| Instructions to follow |
Return, exactly and in full, the lines of the records below starting at the one with "(3) | Bill Robinson (3) |" and ending at the one with "Viale | Jean-Pierre Viale |", and no other lines.

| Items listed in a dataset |
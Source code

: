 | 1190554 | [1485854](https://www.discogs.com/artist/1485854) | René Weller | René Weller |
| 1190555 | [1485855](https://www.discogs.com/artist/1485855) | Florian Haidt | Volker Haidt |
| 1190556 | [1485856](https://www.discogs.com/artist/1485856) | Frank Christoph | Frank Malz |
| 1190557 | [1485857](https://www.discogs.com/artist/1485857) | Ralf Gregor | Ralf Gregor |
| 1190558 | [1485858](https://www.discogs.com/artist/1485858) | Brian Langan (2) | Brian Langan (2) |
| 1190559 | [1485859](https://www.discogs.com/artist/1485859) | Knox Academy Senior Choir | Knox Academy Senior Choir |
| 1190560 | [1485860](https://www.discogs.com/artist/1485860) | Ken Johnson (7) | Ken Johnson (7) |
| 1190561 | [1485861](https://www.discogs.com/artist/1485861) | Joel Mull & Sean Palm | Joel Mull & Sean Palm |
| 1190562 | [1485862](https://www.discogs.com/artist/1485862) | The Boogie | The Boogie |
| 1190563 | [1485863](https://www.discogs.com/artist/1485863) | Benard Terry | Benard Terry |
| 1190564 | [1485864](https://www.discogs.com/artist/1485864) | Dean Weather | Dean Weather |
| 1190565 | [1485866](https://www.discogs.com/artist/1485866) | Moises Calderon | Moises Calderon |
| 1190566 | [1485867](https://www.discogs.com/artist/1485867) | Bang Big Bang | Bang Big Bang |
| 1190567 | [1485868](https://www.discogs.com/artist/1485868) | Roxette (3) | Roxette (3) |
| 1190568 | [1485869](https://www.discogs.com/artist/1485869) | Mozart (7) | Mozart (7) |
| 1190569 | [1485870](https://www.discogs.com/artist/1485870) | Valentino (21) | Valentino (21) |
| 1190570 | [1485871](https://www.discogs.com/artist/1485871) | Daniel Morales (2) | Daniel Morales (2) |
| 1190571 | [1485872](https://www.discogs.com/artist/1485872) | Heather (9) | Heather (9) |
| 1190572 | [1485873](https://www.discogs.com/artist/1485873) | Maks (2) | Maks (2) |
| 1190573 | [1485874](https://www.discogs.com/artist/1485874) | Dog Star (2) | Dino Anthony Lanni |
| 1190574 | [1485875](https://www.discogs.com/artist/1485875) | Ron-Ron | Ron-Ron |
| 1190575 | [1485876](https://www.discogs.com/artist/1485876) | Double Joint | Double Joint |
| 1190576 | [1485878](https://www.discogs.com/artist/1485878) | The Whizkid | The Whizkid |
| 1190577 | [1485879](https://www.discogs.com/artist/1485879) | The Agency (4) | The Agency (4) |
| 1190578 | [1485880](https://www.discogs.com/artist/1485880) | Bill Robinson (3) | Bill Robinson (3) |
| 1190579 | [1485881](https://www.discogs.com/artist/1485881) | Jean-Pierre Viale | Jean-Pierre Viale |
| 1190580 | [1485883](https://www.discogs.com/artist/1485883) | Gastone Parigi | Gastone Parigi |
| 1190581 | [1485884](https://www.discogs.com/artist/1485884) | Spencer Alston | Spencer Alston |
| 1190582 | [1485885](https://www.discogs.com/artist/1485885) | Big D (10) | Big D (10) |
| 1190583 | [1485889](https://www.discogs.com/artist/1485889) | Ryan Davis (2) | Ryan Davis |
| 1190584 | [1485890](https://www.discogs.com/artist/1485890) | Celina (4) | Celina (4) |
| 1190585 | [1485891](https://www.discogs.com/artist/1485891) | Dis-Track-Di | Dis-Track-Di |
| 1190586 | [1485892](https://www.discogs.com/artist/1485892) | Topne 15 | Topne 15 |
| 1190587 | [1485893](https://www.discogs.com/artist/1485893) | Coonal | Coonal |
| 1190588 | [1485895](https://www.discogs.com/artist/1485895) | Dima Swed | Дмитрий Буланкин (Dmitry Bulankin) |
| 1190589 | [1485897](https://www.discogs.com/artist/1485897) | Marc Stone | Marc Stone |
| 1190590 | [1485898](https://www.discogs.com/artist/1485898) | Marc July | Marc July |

| Solution for this problem |
| 1190578 | [1485880](https://www.discogs.com/artist/1485880) | Bill Robinson (3) | Bill Robinson (3) |
| 1190579 | [1485881](https://www.discogs.com/artist/1485881) | Jean-Pierre Viale | Jean-Pierre Viale |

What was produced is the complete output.